TASK TO COMPLETE:
Reproduce precisely the lines between the start of the data below and the line with "## 91. Not understanding CPU caches", both included.

Dataset items:
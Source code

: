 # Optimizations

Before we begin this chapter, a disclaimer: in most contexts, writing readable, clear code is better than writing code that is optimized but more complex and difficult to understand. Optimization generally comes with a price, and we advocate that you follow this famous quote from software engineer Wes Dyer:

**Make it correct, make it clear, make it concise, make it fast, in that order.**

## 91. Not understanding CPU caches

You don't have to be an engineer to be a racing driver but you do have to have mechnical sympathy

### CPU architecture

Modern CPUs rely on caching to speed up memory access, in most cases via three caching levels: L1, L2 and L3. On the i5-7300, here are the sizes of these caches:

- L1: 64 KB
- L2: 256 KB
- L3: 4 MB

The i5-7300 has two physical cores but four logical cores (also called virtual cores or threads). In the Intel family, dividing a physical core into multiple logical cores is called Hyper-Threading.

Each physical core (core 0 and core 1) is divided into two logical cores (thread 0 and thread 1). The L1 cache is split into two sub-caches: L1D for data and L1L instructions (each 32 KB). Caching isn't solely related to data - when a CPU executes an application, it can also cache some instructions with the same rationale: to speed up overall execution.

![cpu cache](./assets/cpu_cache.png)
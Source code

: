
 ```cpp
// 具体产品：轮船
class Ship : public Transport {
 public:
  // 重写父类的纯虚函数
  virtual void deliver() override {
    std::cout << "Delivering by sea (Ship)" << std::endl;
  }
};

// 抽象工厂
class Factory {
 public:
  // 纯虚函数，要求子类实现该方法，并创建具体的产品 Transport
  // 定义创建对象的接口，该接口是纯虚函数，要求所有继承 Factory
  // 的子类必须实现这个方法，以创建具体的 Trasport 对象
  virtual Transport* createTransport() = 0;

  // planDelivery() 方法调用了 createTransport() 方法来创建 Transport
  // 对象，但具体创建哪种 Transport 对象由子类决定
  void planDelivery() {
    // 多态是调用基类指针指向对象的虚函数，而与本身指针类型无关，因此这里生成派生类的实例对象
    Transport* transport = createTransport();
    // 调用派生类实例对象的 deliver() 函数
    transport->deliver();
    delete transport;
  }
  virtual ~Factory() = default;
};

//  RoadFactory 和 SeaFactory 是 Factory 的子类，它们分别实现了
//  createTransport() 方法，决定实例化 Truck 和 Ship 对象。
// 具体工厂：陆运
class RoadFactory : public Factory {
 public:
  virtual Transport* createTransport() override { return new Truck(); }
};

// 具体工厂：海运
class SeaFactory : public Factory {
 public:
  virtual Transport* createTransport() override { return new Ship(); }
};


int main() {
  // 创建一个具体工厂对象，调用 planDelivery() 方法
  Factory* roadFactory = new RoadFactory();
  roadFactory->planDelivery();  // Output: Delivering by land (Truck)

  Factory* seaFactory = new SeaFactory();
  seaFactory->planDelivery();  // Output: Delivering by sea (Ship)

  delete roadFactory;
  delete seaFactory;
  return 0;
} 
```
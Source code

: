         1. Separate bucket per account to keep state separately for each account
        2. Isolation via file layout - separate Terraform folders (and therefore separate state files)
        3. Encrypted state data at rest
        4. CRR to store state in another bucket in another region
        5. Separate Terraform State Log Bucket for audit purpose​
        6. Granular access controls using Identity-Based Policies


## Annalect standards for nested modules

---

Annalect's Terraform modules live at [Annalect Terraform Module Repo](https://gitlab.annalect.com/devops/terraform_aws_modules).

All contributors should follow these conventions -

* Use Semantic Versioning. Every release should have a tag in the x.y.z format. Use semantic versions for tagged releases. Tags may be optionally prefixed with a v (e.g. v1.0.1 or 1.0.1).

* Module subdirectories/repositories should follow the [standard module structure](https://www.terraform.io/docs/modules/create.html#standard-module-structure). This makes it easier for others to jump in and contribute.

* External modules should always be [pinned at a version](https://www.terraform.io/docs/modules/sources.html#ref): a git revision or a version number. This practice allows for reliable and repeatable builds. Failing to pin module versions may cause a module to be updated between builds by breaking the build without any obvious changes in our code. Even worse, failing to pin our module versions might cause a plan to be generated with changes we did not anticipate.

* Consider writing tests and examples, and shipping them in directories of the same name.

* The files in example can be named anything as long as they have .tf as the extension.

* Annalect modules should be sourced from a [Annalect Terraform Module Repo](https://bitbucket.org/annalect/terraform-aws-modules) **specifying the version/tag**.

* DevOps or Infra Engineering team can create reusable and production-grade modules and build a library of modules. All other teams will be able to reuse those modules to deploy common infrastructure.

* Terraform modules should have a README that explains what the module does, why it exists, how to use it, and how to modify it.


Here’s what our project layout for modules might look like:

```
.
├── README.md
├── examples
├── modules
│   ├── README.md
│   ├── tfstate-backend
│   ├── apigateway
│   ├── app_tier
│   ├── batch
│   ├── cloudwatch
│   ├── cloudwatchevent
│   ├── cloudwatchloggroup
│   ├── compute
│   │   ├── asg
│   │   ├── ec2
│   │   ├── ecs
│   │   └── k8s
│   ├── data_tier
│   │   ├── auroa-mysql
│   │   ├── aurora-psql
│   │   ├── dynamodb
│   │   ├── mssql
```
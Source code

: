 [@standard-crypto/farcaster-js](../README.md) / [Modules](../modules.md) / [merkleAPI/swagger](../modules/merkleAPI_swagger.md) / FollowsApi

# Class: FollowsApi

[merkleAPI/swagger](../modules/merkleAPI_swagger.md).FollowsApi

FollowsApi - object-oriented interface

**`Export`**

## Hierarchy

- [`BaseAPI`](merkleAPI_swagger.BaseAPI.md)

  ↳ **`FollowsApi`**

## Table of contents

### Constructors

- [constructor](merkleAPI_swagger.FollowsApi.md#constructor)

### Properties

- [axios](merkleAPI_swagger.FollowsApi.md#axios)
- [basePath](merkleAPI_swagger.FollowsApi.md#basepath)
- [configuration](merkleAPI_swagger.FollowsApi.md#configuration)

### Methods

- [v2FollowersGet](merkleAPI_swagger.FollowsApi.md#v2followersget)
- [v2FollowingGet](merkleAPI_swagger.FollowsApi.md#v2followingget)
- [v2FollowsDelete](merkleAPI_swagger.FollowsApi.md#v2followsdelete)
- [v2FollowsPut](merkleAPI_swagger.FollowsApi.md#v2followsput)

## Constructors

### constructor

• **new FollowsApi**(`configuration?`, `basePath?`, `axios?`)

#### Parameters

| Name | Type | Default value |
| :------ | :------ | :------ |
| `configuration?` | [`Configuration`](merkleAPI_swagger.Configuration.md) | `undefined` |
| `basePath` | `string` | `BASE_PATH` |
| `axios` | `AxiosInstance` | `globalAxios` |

TASK OUTPUT:
Source code

: # Optimizations

Before we begin this chapter, a disclaimer: in most contexts, writing readable, clear code is better than writing code that is optimized but more complex and difficult to understand. Optimization generally comes with a price, and we advocate that you follow this famous quote from software engineer Wes Dyer:

**Make it correct, make it clear, make it concise, make it fast, in that order.**

## 91. Not understanding CPU caches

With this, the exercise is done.